▸ **What to work on**:
Output the entries below word for word, stopping once the line containing "it causes the" is done, and omit each picture.

#### Recorded information

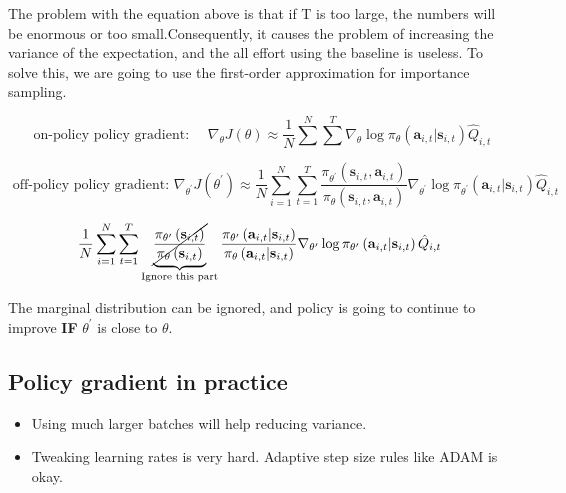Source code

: \documentclass[]{article}
\begin{document}
The problem with the equation above is that if T is too large, the numbers will be enormous or too small.Consequently,
it causes the problem of increasing the variance of the expectation, and the all effort using the baseline is useless.
To solve this, we are going to use the first-order approximation for importance sampling.

\begin{equation*}\text { on-policy policy gradient: } \quad \nabla_{\theta} J(\theta) \approx \frac{1}{N} \sum^{N}
\sum^{T} \nabla_{\theta} \log \pi_{\theta}\left(\mathbf{a}_{i, t} | \mathbf{s}_{i, t}\right) \hat{Q}_{i,
t}\end{equation*}

\begin{equation*}\text { off-policy policy gradient: } \nabla_{\theta^{\prime}} J\left(\theta^{\prime}\right) \approx
\frac{1}{N} \sum_{i=1}^{N} \sum_{t=1}^{T} \frac{\pi_{\theta^{\prime}}\left(\mathbf{s}_{i, t}, \mathbf{a}_{i,
t}\right)}{\pi_{\theta}\left(\mathbf{s}_{i, t}, \mathbf{a}_{i, t}\right)} \nabla_{\theta^{\prime}} \log
\pi_{\theta^{\prime}}\left(\mathbf{a}_{i, t} | \mathbf{s}_{i, t}\right) \hat{Q}_{i, t}\end{equation*}


\begin{equation}\frac{1}{N} \sum_{i=1}^{N} \sum_{t=1}^{T} \underbrace{\cancel{\frac{\pi_{\theta^{\prime}}\left(\mathbf{s}_{i,
t}\right)}{\pi_{\theta}\left(\mathbf{s}_{i, t}\right)}}}_{\text{Ignore this part}} \frac{\pi_{\theta^{\prime}}\left(\mathbf{a}_{i, t} | \mathbf{s}_{i, t}\right)}{\pi_{\theta}\left(\mathbf{a}_{i, t} | \mathbf{s}_{i, t}\right)} \nabla_{\theta^{\prime}} \log \pi_{\theta^{\prime}}\left(\mathbf{a}_{i, t} | \mathbf{s}_{i, t}\right) \hat{Q}_{i, t}\end{equation}

\par The marginal distribution can be ignored, and policy is going to continue to improve \textbf{IF} $\theta^{\prime}$
is close to $\theta$. 

\subsection*{Policy gradient in practice}%
\label{sub:Policy gradient in practice}



\begin{itemize}
    \item Using much larger batches will help reducing variance.
    \item Tweaking learning rates is very hard. Adaptive step size rules like ADAM is okay.
\end{itemize}
\end{document}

########

▸ **Solution to the problem**:
Source code

: \documentclass[]{article}
\begin{document}
The problem with the equation above is that if T is too large, the numbers will be enormous or too small.Consequently,
it causes the problem of increasing the variance of the expectation, and the all effort using the baseline is useless.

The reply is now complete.